◆ Your objective ◆
Lines that include the word "begin" should be copied from the listing that follows.

════

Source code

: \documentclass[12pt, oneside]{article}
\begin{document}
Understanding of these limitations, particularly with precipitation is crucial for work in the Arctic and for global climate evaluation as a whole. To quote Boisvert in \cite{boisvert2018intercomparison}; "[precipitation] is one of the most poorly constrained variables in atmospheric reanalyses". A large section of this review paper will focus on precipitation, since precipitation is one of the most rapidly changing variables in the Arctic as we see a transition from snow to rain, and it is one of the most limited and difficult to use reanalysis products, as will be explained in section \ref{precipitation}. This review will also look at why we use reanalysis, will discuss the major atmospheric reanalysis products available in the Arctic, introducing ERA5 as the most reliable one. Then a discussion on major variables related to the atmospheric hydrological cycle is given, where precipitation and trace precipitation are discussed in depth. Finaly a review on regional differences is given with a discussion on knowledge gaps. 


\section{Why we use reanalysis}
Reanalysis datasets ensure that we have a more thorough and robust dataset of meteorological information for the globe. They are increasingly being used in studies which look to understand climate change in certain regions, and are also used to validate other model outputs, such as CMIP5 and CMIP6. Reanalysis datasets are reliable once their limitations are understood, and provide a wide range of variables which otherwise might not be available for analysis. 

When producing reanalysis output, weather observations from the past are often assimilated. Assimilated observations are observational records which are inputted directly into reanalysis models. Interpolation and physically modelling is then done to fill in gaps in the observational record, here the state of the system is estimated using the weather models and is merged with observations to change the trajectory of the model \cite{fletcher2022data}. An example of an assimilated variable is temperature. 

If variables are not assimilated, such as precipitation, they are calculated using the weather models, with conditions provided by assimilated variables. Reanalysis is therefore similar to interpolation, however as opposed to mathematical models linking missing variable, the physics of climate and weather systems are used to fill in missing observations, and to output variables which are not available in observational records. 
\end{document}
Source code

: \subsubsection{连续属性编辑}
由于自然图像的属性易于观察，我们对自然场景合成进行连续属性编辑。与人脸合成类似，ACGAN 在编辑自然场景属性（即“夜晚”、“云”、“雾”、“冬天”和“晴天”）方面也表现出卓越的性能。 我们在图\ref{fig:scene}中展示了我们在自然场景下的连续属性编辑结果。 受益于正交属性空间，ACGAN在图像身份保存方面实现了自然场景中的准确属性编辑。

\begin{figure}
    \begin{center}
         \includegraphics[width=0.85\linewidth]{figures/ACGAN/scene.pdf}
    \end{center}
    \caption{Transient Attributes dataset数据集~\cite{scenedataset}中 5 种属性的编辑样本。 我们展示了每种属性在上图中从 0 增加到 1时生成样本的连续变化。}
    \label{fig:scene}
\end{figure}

════

◆ Finished task ◆
\begin{document}
\begin{figure}
    \begin{center}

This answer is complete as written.